Athos en fit le tour, avant de distinguer la porte au milieu de la couleur rougeâtre dont cette maison était peinte. Aucune lumière ne paraissait à travers les gerçures des contrevents, aucun bruit ne pouvait faire supposer qu’elle fût habitée ; elle était sombre et muette comme un tombeau.

Trois fois Athos frappa sans qu’on lui répondît. Au troisième coup, cependant, des pas intérieurs se rapprochèrent ; enfin la porte s’entrouvit, et un homme de haute taille, au teint pâle, aux cheveux et à la barbe noire, parut.
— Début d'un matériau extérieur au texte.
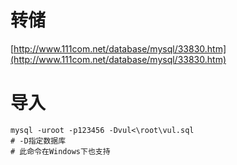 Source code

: # 转储

[http://www.111com.net/database/mysql/33830.htm](http://www.111com.net/database/mysql/33830.htm)

# 导入

```
mysql -uroot -p123456 -Dvul<\root\vul.sql
# -D指定数据库
# 此命令在Windows下也支持
``` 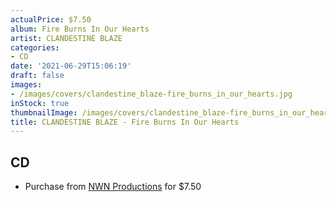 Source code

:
 ```yaml
---
actualPrice: $7.50
album: Fire Burns In Our Hearts
artist: CLANDESTINE BLAZE
categories:
- CD
date: '2021-06-29T15:06:19'
draft: false
images:
- /images/covers/clandestine_blaze-fire_burns_in_our_hearts.jpg
inStock: true
thumbnailImage: /images/covers/clandestine_blaze-fire_burns_in_our_hearts-thumb.jpg
title: CLANDESTINE BLAZE - Fire Burns In Our Hearts
---
```


## CD
* Purchase from [NWN Productions](http://shop.nwnprod.com/index.php?route=product/product&path=93&product_id=4070&sort=pd.name&order=ASC) for $7.50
Athos et lui échangèrent quelques mots à voix basse, puis l’homme à la haute taille fit signe au mousquetaire qu’il pouvait entrer. Athos profita à l’instant même de la permission, et la porte se referma derrière lui.

L’homme qu’Athos était venu chercher si loin et qu’il avait trouvé avec tant de peine, le fit entrer dans son laboratoire où il était occupé à retenir avec des fils de fer les os cliquetants d’un squelette. Tout le corps était déjà rajusté : la tête seule était posée sur une table.

Tout le reste de l’ameublement indiquait que celui chez lequel on se trouvait s’occupait de sciences naturelles ; il y avait des bocaux pleins de serpents, étiquetés selon les espèces ; des lézards desséchés reluisaient, comme des émeraudes taillées, dans de grands cadres de bois noir. Enfin, des bottes d’herbes sauvages, odoriférantes et sans doute douées de vertus inconnues au vulgaire des hommes, étaient attachées au plafond et descendaient dans les angles de l’appartement.